• _Instructions for the task_: What follows is a set of entries. Repeat them exactly, but not their pictures.

• _Given records_:
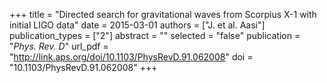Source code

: +++
title = "Directed search for gravitational waves from Scorpius X-1 with initial LIGO data"
date = 2015-03-01
authors = ["J. et al. Aasi"]
publication_types = ["2"]
abstract = ""
selected = "false"
publication = "*Phys. Rev. D*"
url_pdf = "http://link.aps.org/doi/10.1103/PhysRevD.91.062008"
doi = "10.1103/PhysRevD.91.062008"
+++

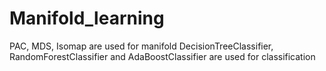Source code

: # Manifold_learning
PAC, MDS, Isomap  are used for manifold
DecisionTreeClassifier, RandomForestClassifier and AdaBoostClassifier are used for classification
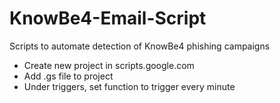 # KnowBe4-Email-Script
Scripts to automate detection of KnowBe4 phishing campaigns
- Create new project in scripts.google.com
- Add .gs file to project
- Under triggers, set function to trigger every minute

• _Output of the task_:
Source code

: +++
title = "Directed search for gravitational waves from Scorpius X-1 with initial LIGO data"
date = 2015-03-01
authors = ["J. et al. Aasi"]
publication_types = ["2"]
abstract = ""
selected = "false"
publication = "*Phys. Rev. D*"
url_pdf = "http://link.aps.org/doi/10.1103/PhysRevD.91.062008"
doi = "10.1103/PhysRevD.91.062008"
+++

Source code

: # Manifold_learning
PAC, MDS, Isomap  are used for manifold
DecisionTreeClassifier, RandomForestClassifier and AdaBoostClassifier are used for classification
 # KnowBe4-Email-Script
Scripts to automate detection of KnowBe4 phishing campaigns
- Create new project in scripts.google.com
- Add .gs file to project
- Under triggers, set function to trigger every minute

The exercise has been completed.